What the exercise asks:
Please write out exactly the lines of the data below from the line holding "again we ignore" through the line holding "triplet loss when", and leave out the rest.

Provided records:
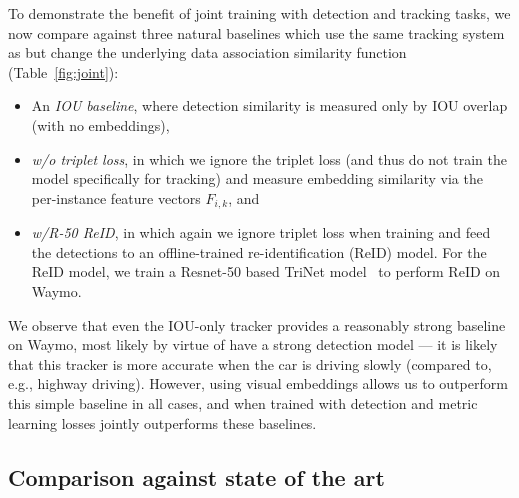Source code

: To demonstrate the benefit of joint training with detection and 
tracking tasks, we now compare \modelname against three natural baselines
which use the same tracking system as \modelname but change the underlying
data association similarity function
(Table~\ref{fig:joint}):
\vspace{-2mm}
\begin{itemize}\denselist
    \item An \emph{IOU baseline}, where  detection similarity
is measured only by IOU overlap  (with no embeddings),
    \item \emph{\modelname w/o triplet loss}, in which we ignore
the triplet loss (and thus do not train the model specifically for tracking) 
and measure
embedding similarity via the per-instance
feature vectors $F_{i,k}$, and
    \item \emph{\modelname w/R-50 ReID}, in which again we ignore
triplet loss when training \modelname and feed the detections
to an offline-trained re-identification (ReID) model. For the ReID model, we train a Resnet-50 based TriNet model~\cite{hermans2017defense} 
to perform ReID on Waymo.
\end{itemize}
We observe that even the IOU-only  tracker provides
a reasonably strong baseline on  Waymo, most likely
by virtue of have a strong detection model --- it is likely
that this tracker is more accurate when the car is driving slowly
(compared to, e.g., highway driving).  However, using visual embeddings allows us to outperform this simple baseline in all cases,
and \modelname when trained with detection and metric learning
losses jointly outperforms these baselines.







      
















\vspace{-2mm}
\subsection{Comparison against state of the art}\label{sec:waymov11}
\vspace{-2mm}








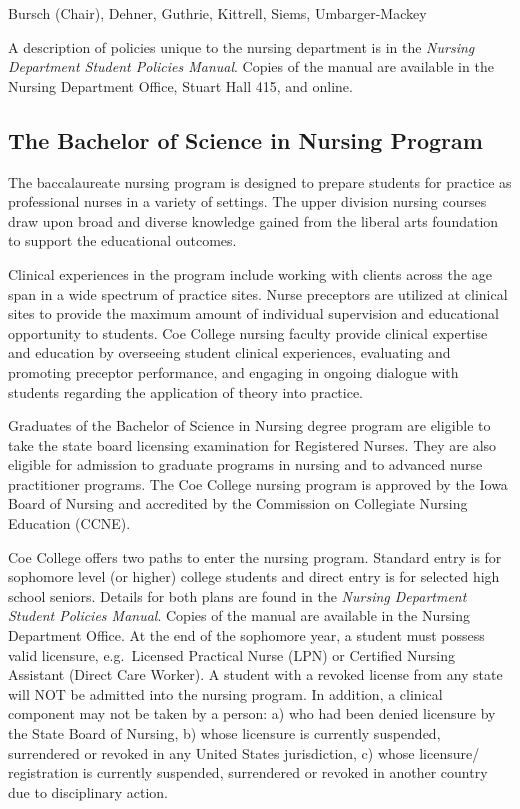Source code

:\documentclass[
  letterpaper,
]{scrbook}
\begin{document}
Bursch (Chair), Dehner, Guthrie, Kittrell, Siems, Umbarger-Mackey

A description of policies unique to the nursing department is in the
\emph{Nursing Department Student Policies Manual}. Copies of the manual
are available in the Nursing Department Office, Stuart Hall 415, and
online.

\subsection{The Bachelor of Science in Nursing
Program}\label{the-bachelor-of-science-in-nursing-program}

The baccalaureate nursing program is designed to prepare students for
practice as professional nurses in a variety of settings. The upper
division nursing courses draw upon broad and diverse knowledge gained
from the liberal arts foundation to support the educational outcomes.

Clinical experiences in the program include working with clients across
the age span in a wide spectrum of practice sites. Nurse preceptors are
utilized at clinical sites to provide the maximum amount of individual
supervision and educational opportunity to students. Coe College nursing
faculty provide clinical expertise and education by overseeing student
clinical experiences, evaluating and promoting preceptor performance,
and engaging in ongoing dialogue with students regarding the application
of theory into practice.

Graduates of the Bachelor of Science in Nursing degree program are
eligible to take the state board licensing examination for Registered
Nurses. They are also eligible for admission to graduate programs in
nursing and to advanced nurse practitioner programs. The Coe College
nursing program is approved by the Iowa Board of Nursing and accredited
by the Commission on Collegiate Nursing Education (CCNE).

Coe College offers two paths to enter the nursing program. Standard
entry is for sophomore level (or higher) college students and direct
entry is for selected high school seniors. Details for both plans are
found in the \emph{Nursing Department Student Policies Manual}. Copies
of the manual are available in the Nursing Department Office. At the end
of the sophomore year, a student must possess valid licensure,
e.g.~Licensed Practical Nurse (LPN) or Certified Nursing Assistant
(Direct Care Worker). A student with a revoked license from any state
will NOT be admitted into the nursing program. In addition, a clinical
component may not be taken by a person: a) who had been denied licensure
by the State Board of Nursing, b) whose licensure is currently
suspended, surrendered or revoked in any United States jurisdiction, c)
whose licensure/ registration is currently suspended, surrendered or
revoked in another country due to disciplinary action.
\end{document}
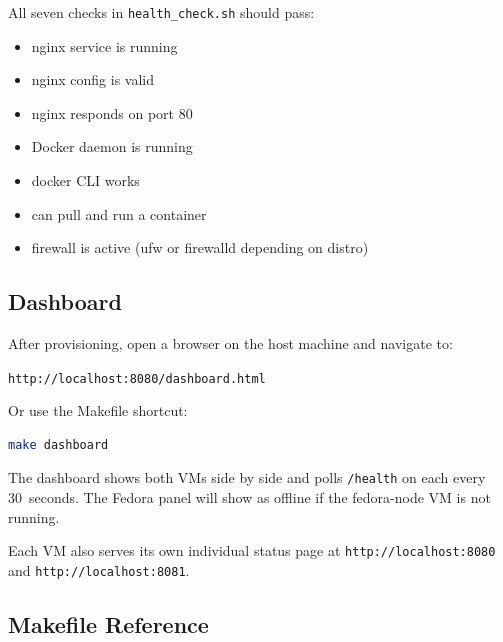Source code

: \documentclass[11pt,a4paper]{article}
\begin{document}
All seven checks in \texttt{health\_check.sh} should pass:

\begin{itemize}
  \item nginx service is running
  \item nginx config is valid
  \item nginx responds on port 80
  \item Docker daemon is running
  \item docker CLI works
  \item can pull and run a container
  \item firewall is active (ufw or firewalld depending on distro)
\end{itemize}

\subsection{Dashboard}

After provisioning, open a browser on the host machine and navigate to:

\begin{center}
\texttt{http://localhost:8080/dashboard.html}
\end{center}

Or use the Makefile shortcut:

\begin{lstlisting}[language=bash]
make dashboard
\end{lstlisting}

The dashboard shows both VMs side by side and polls \texttt{/health} on each every 30~seconds. The Fedora panel will show as offline if the fedora-node VM is not running.

Each VM also serves its own individual status page at \texttt{http://localhost:8080} and \texttt{http://localhost:8081}.

\subsection{Makefile Reference}
\end{document}
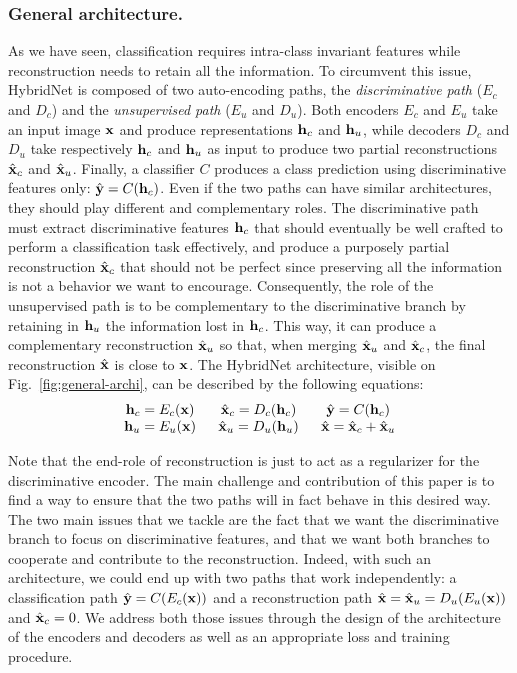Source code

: \documentclass[runningheads]{llncs}
\begin{document}
\subsubsection{General architecture.}
As we have seen, classification requires intra-class invariant features while reconstruction needs to retain all the information. To circumvent this issue, HybridNet is composed of two auto-encoding paths, the \textit{discriminative path} ($E_c$ and $D_c$) and the \textit{unsupervised path} ($E_u$ and $D_u$). Both encoders $E_c$ and $E_u$ take an input image $\mathbf{x}$ and produce representations $\mathbf{h}_c$ and $\mathbf{h}_u$, while decoders $D_c$ and $D_u$ take respectively $\mathbf{h}_c$ and $\mathbf{h}_u$ as input to produce two partial reconstructions $\hat{\mathbf{x}}_c$ and $\hat{\mathbf{x}}_u$. Finally, a classifier $C$ produces a class prediction using discriminative features only: $\hat{\mathbf{y}} = C(\mathbf{h}_c)$. Even if the two paths can have similar architectures, they should play different and complementary roles. The discriminative path must extract discriminative features $\mathbf{h}_c$ that should eventually be well crafted to perform a classification task effectively, and produce a purposely partial reconstruction $\hat{\mathbf{x}}_c$ that should not be perfect since preserving all the information is not a behavior we want to encourage. Consequently, the role of the unsupervised path is to be complementary to the discriminative branch by retaining in $\mathbf{h}_u$ the information lost in $\mathbf{h}_c$. This way, it can produce a complementary reconstruction $\hat{\mathbf{x}}_u$ so that, when merging $\hat{\mathbf{x}}_u$ and $\hat{\mathbf{x}}_c$, the final reconstruction $\hat{\mathbf{x}}$ is close to $\mathbf{x}$. The HybridNet architecture, visible on Fig.~\ref{fig:general-archi}, can be described by the following equations:
\begin{equation}\arraycolsep=8pt
\begin{array}{ccc}
	\vh_c = E_c(\vx) & \vxh_c = D_c(\vh_c) & \vyh = C(\vh_c)\\
	\vh_u = E_u(\vx) & \vxh_u = D_u(\vh_u) & \vxh = \vxh_c + \vxh_u
\end{array}
\end{equation}

Note that the end-role of reconstruction is just to act as a regularizer for the discriminative encoder.
The main challenge and contribution of this paper is to find a way to ensure that the two paths will in fact behave in this desired way. The two main issues that we tackle are the fact that we want the discriminative branch to focus on discriminative features, and that we want both branches to cooperate and contribute to the reconstruction. Indeed, with such an architecture, we could end up with two paths that work independently: a classification path $\hat{\mathbf{y}} = C(E_c(\mathbf{x}))$ and a reconstruction path $\hat{\mathbf{x}} = \hat{\mathbf{x}}_u = D_u(E_u(\mathbf{x}))$ and $\hat{\mathbf{x}}_c = 0$. We address both those issues through the design of the architecture of the encoders and decoders as well as an appropriate loss and training procedure.
\end{document}
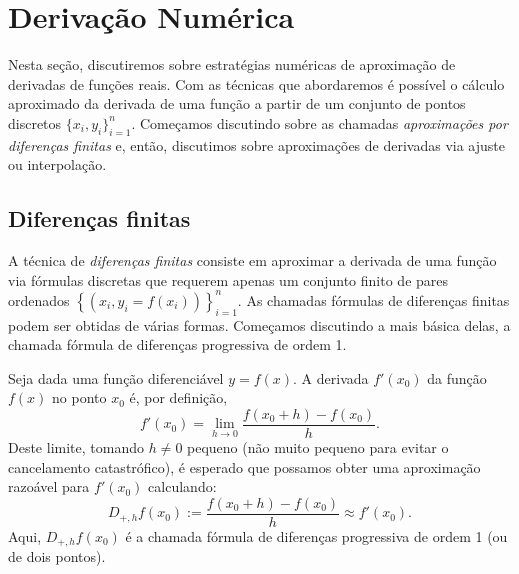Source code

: 
%

\chapter{Derivação Numérica}

Nesta seção, discutiremos sobre estratégias numéricas de aproximação de derivadas de funções reais. Com as técnicas que abordaremos é possível o cálculo aproximado da derivada de uma função a partir de um conjunto de pontos discretos $\{x_i, y_i\}_{i=1}^n$. Começamos discutindo sobre as chamadas \emph{aproximações por diferenças finitas} e, então, discutimos sobre aproximações de derivadas via ajuste ou interpolação.

\section{Diferenças finitas}

A técnica de \emph{diferenças finitas} consiste em aproximar a derivada de uma função via fórmulas discretas que requerem apenas um conjunto finito de pares ordenados $\left\{\left(x_i, y_i=f(x_i)\right)\right\}_{i=1}^n$. As chamadas fórmulas de diferenças finitas podem ser obtidas de várias formas. Começamos discutindo a mais básica delas, a chamada fórmula de diferenças progressiva de ordem 1.

Seja dada uma função diferenciável $y = f(x)$. A derivada $f'(x_0)$ da função $f(x)$ no ponto $x_0$ é, por definição,
\begin{equation*}
  f'(x_0)=\lim_{h\to 0}\frac{f(x_0+h)-f(x_0)}{h}.
\end{equation*}
Deste limite, tomando $h\neq 0$ pequeno (não muito pequeno para evitar o cancelamento catastrófico), é esperado que possamos obter uma aproximação razoável para $f'(x_0)$ calculando:
\begin{equation}\label{eq:dp}
  D_{+,h}f(x_0) := \frac{f(x_0+h)-f(x_0)}{h} \approx f'(x_0).
\end{equation}
Aqui, $D_{+,h}f(x_0)$ é a chamada fórmula de diferenças progressiva de ordem 1 (ou de dois pontos).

Solution below:
    \item \emph{\modelname w/R-50 ReID}, in which again we ignore
triplet loss when training \modelname and feed the detections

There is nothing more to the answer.